When Primus was high off of Frizzle Fry and Seas of Cheese, it would have been easy to write them off as a gimmick band — a freak show of incredible talent, but a freak show nonetheless. Pork Soda was, and is, Primus's middle finger to the world — the album where the band broke through with oddball yet catchy songwriting and compelling instrumental acrobatics, cementing their place as the likable weirdo in the world of heavy music.
Gnarly, raw and heavy as shit, Nirvana's official follow-up to major-label chart-topper Nevermind was a reclamation of the band's punk-rock roots and a near-excruciating personal exorcism on the part of Kurt Cobain. "Teenage angst has paid off well," he sneered, sounding older and more scarred than ever.
In 1993, U.K. extremists Carcass took a serious left turn, dropping the gore obsession for more existential and sociopolitical themes, and finely focused their music to create one of the earliest examples of both melodic death metal and death 'n' roll. And Heartwork has aged well: Twenty-five years later, there's no love lost.

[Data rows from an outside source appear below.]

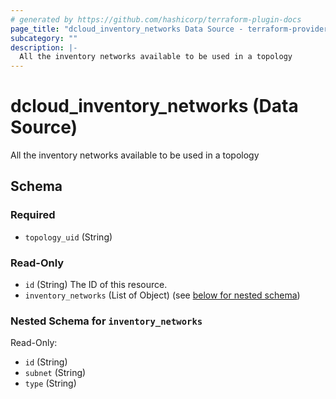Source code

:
 ```yaml
---
# generated by https://github.com/hashicorp/terraform-plugin-docs
page_title: "dcloud_inventory_networks Data Source - terraform-provider-dcloud"
subcategory: ""
description: |-
  All the inventory networks available to be used in a topology
---
```


# dcloud_inventory_networks (Data Source)

All the inventory networks available to be used in a topology



<!-- schema generated by tfplugindocs -->
## Schema

### Required

- `topology_uid` (String)

### Read-Only

- `id` (String) The ID of this resource.
- `inventory_networks` (List of Object) (see [below for nested schema](#nestedatt--inventory_networks))

<a id="nestedatt--inventory_networks"></a>
### Nested Schema for `inventory_networks`

Read-Only:

- `id` (String)
- `subnet` (String)
- `type` (String)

From the pulsing heartbeat and Afro-Brazilian tribal drumming to the mid-tempo groove riff that kick off album opener "Refuse/Resist," it was clear in 1993 that Sepultura were intent on breaking new ground with Album No. 5. And they did just that, crafting an experimental masterpiece full of industrial-strength metal, but also Jello Biafra-penned hardcore ("Biotech Is Godzilla") and environmentally-minded acoustic jams ("Kaiowas").
Brooklyn's Peter Steele made great music before Bloody Kisses (with his Neanderthal-thrash band Carnivore and with a still-incipient Type O Negative), but this was his earthquaking breakthrough, both creatively and commercially. Epic and dark, romantic and roguish, sweeping and crushing, it had — and continues to have — metalheads swooning and goths headbanging.
For many Tool fans, it's the album that the band will never top, the crystaline moment when all the stars aligned to make something truly timeless and unshakably haunting. Undertow is a thing of beautiful nightmares, from songs like "Prison Sex" and "Sober" (as well as their fever-dream animated videos) to the unnerving images of its liner notes (a cow licking its genitals, a starkly naked obese woman, the band members with pins in the sides of their heads). With Undertow, Tool elevated us and brought us down.